• What this task involves: Every record below must be copied exactly, with images dropped.
** Supplied data follows **
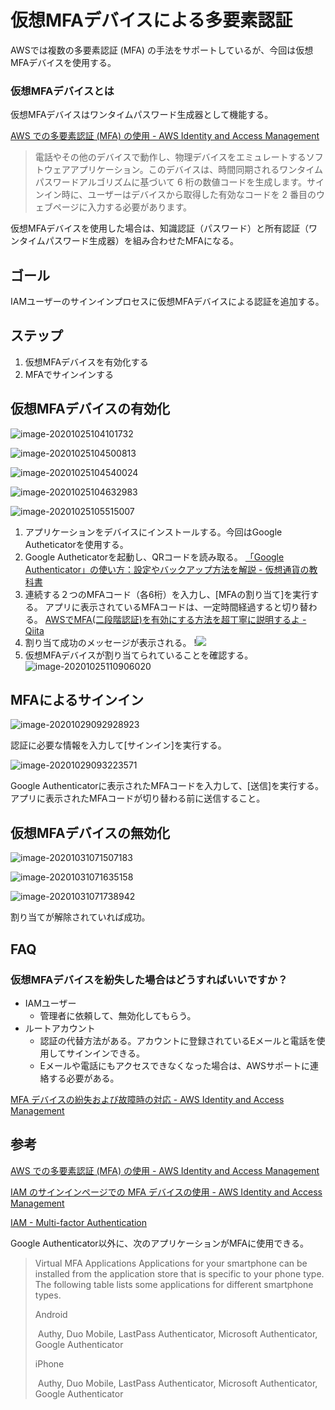 # 仮想MFAデバイスによる多要素認証

AWSでは複数の多要素認証 (MFA) の手法をサポートしているが、今回は仮想MFAデバイスを使用する。

### 仮想MFAデバイスとは

仮想MFAデバイスはワンタイムパスワード生成器として機能する。

[AWS での多要素認証 (MFA) の使用 - AWS Identity and Access Management](https://docs.aws.amazon.com/ja_jp/IAM/latest/UserGuide/id_credentials_mfa.html)

> 電話やその他のデバイスで動作し、物理デバイスをエミュレートするソフトウェアアプリケーション。このデバイスは、時間同期されるワンタイムパスワードアルゴリズムに基づいて 6 桁の数値コードを生成します。サインイン時に、ユーザーはデバイスから取得した有効なコードを 2 番目のウェブページに入力する必要があります。

仮想MFAデバイスを使用した場合は、知識認証（パスワード）と所有認証（ワンタイムパスワード生成器）を組み合わせたMFAになる。

## ゴール

IAMユーザーのサインインプロセスに仮想MFAデバイスによる認証を追加する。

## ステップ

1. 仮想MFAデバイスを有効化する
2. MFAでサインインする

## 仮想MFAデバイスの有効化

![image-20201025104101732](mfa_with_virtual_device/image-20201025104101732.png)

![image-20201025104500813](mfa_with_virtual_device/image-20201025104500813.png)

![image-20201025104540024](mfa_with_virtual_device/image-20201025104540024.png)

![image-20201025104632983](mfa_with_virtual_device/image-20201025104632983.png)

![image-20201025105515007](mfa_with_virtual_device/image-20201025105515007.png)

1. アプリケーションをデバイスにインストールする。今回はGoogle Autheticatorを使用する。
1. Google Autheticatorを起動し、QRコードを読み取る。
    [「Google Authenticator」の使い方：設定やバックアップ方法を解説 - 仮想通貨の教科書](https://coin-textbook.com/google-authenticator/)
1. 連続する２つのMFAコード（各6桁）を入力し、[MFAの割り当て]を実行する。
    アプリに表示されているMFAコードは、一定時間経過すると切り替わる。
    [AWSでMFA(二段階認証)を有効にする方法を超丁寧に説明するよ - Qiita](https://qiita.com/viptakechan/items/6d19aee635b2ab189e47)
1. 割り当て成功のメッセージが表示される。
    !![](mfa_with_virtual_device/mfa_completed.png)
1. 仮想MFAデバイスが割り当てられていることを確認する。
    ![image-20201025110906020](mfa_with_virtual_device/image-20201025110906020.png)

## MFAによるサインイン

![image-20201029092928923](mfa_with_virtual_device/image-20201029092928923.png)

認証に必要な情報を入力して[サインイン]を実行する。

![image-20201029093223571](mfa_with_virtual_device/image-20201029093223571.png)

Google Authenticatorに表示されたMFAコードを入力して、[送信]を実行する。アプリに表示されたMFAコードが切り替わる前に送信すること。

## 仮想MFAデバイスの無効化

![image-20201031071507183](mfa_with_virtual_device/image-20201031071507183.png)



![image-20201031071635158](mfa_with_virtual_device/image-20201031071635158.png)



![image-20201031071738942](mfa_with_virtual_device/image-20201031071738942.png)

割り当てが解除されていれば成功。

## FAQ

### 仮想MFAデバイスを紛失した場合はどうすればいいですか？

- IAMユーザー
    - 管理者に依頼して、無効化してもらう。
- ルートアカウント
    - 認証の代替方法がある。アカウントに登録されているEメールと電話を使用してサインインできる。
    - Eメールや電話にもアクセスできなくなった場合は、AWSサポートに連絡する必要がある。

[MFA デバイスの紛失および故障時の対応 - AWS Identity and Access Management](https://docs.aws.amazon.com/ja_jp/IAM/latest/UserGuide/id_credentials_mfa_lost-or-broken.html)

## 参考

[AWS での多要素認証 (MFA) の使用 - AWS Identity and Access Management](https://docs.aws.amazon.com/ja_jp/IAM/latest/UserGuide/id_credentials_mfa.html)

[IAM のサインインページでの MFA デバイスの使用 - AWS Identity and Access Management](https://docs.aws.amazon.com/ja_jp/IAM/latest/UserGuide/console_sign-in-mfa.html)

[IAM - Multi-factor Authentication](https://aws.amazon.com/jp/iam/features/mfa_with_virtual_device/?audit=2019q1) 

Google Authenticator以外に、次のアプリケーションがMFAに使用できる。

> Virtual MFA Applications Applications for your smartphone can be installed from the application store that is specific to your phone type. The following table lists some applications for different smartphone types.  
>
> Android
>
> ​	Authy, Duo Mobile, LastPass Authenticator, Microsoft Authenticator, Google Authenticator
>
> iPhone
>
> ​	Authy, Duo Mobile, LastPass Authenticator, Microsoft Authenticator, Google Authenticator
** End of Supplied data **
• Response to the exercise:
 # 仮想MFAデバイスによる多要素認証

AWSでは複数の多要素認証 (MFA) の手法をサポートしているが、今回は仮想MFAデバイスを使用する。

### 仮想MFAデバイスとは

仮想MFAデバイスはワンタイムパスワード生成器として機能する。

[AWS での多要素認証 (MFA) の使用 - AWS Identity and Access Management](https://docs.aws.amazon.com/ja_jp/IAM/latest/UserGuide/id_credentials_mfa.html)

> 電話やその他のデバイスで動作し、物理デバイスをエミュレートするソフトウェアアプリケーション。このデバイスは、時間同期されるワンタイムパスワードアルゴリズムに基づいて 6 桁の数値コードを生成します。サインイン時に、ユーザーはデバイスから取得した有効なコードを 2 番目のウェブページに入力する必要があります。

仮想MFAデバイスを使用した場合は、知識認証（パスワード）と所有認証（ワンタイムパスワード生成器）を組み合わせたMFAになる。

## ゴール

IAMユーザーのサインインプロセスに仮想MFAデバイスによる認証を追加する。

## ステップ

1. 仮想MFAデバイスを有効化する
2. MFAでサインインする

## 仮想MFAデバイスの有効化

![image-20201025104101732](mfa_with_virtual_device/image-20201025104101732.png)

![image-20201025104500813](mfa_with_virtual_device/image-20201025104500813.png)

![image-20201025104540024](mfa_with_virtual_device/image-20201025104540024.png)

![image-20201025104632983](mfa_with_virtual_device/image-20201025104632983.png)

![image-20201025105515007](mfa_with_virtual_device/image-20201025105515007.png)

1. アプリケーションをデバイスにインストールする。今回はGoogle Autheticatorを使用する。
1. Google Autheticatorを起動し、QRコードを読み取る。
    [「Google Authenticator」の使い方：設定やバックアップ方法を解説 - 仮想通貨の教科書](https://coin-textbook.com/google-authenticator/)
1. 連続する２つのMFAコード（各6桁）を入力し、[MFAの割り当て]を実行する。
    アプリに表示されているMFAコードは、一定時間経過すると切り替わる。
    [AWSでMFA(二段階認証)を有効にする方法を超丁寧に説明するよ - Qiita](https://qiita.com/viptakechan/items/6d19aee635b2ab189e47)
1. 割り当て成功のメッセージが表示される。
    !![](mfa_with_virtual_device/mfa_completed.png)
1. 仮想MFAデバイスが割り当てられていることを確認する。
    ![image-20201025110906020](mfa_with_virtual_device/image-20201025110906020.png)

## MFAによるサインイン

![image-20201029092928923](mfa_with_virtual_device/image-20201029092928923.png)

認証に必要な情報を入力して[サインイン]を実行する。

![image-20201029093223571](mfa_with_virtual_device/image-20201029093223571.png)

Google Authenticatorに表示されたMFAコードを入力して、[送信]を実行する。アプリに表示されたMFAコードが切り替わる前に送信すること。

## 仮想MFAデバイスの無効化

![image-20201031071507183](mfa_with_virtual_device/image-20201031071507183.png)



![image-20201031071635158](mfa_with_virtual_device/image-20201031071635158.png)



![image-20201031071738942](mfa_with_virtual_device/image-20201031071738942.png)

割り当てが解除されていれば成功。

## FAQ

### 仮想MFAデバイスを紛失した場合はどうすればいいですか？

- IAMユーザー
    - 管理者に依頼して、無効化してもらう。
- ルートアカウント
    - 認証の代替方法がある。アカウントに登録されているEメールと電話を使用してサインインできる。
    - Eメールや電話にもアクセスできなくなった場合は、AWSサポートに連絡する必要がある。

[MFA デバイスの紛失および故障時の対応 - AWS Identity and Access Management](https://docs.aws.amazon.com/ja_jp/IAM/latest/UserGuide/id_credentials_mfa_lost-or-broken.html)

## 参考

[AWS での多要素認証 (MFA) の使用 - AWS Identity and Access Management](https://docs.aws.amazon.com/ja_jp/IAM/latest/UserGuide/id_credentials_mfa.html)

[IAM のサインインページでの MFA デバイスの使用 - AWS Identity and Access Management](https://docs.aws.amazon.com/ja_jp/IAM/latest/UserGuide/console_sign-in-mfa.html)

[IAM - Multi-factor Authentication](https://aws.amazon.com/jp/iam/features/mfa_with_virtual_device/?audit=2019q1) 

Google Authenticator以外に、次のアプリケーションがMFAに使用できる。

> Virtual MFA Applications Applications for your smartphone can be installed from the application store that is specific to your phone type. The following table lists some applications for different smartphone types.  
>
> Android
>
> ​	Authy, Duo Mobile, LastPass Authenticator, Microsoft Authenticator, Google Authenticator
>
> iPhone
>
> ​	Authy, Duo Mobile, LastPass Authenticator, Microsoft Authenticator, Google Authenticator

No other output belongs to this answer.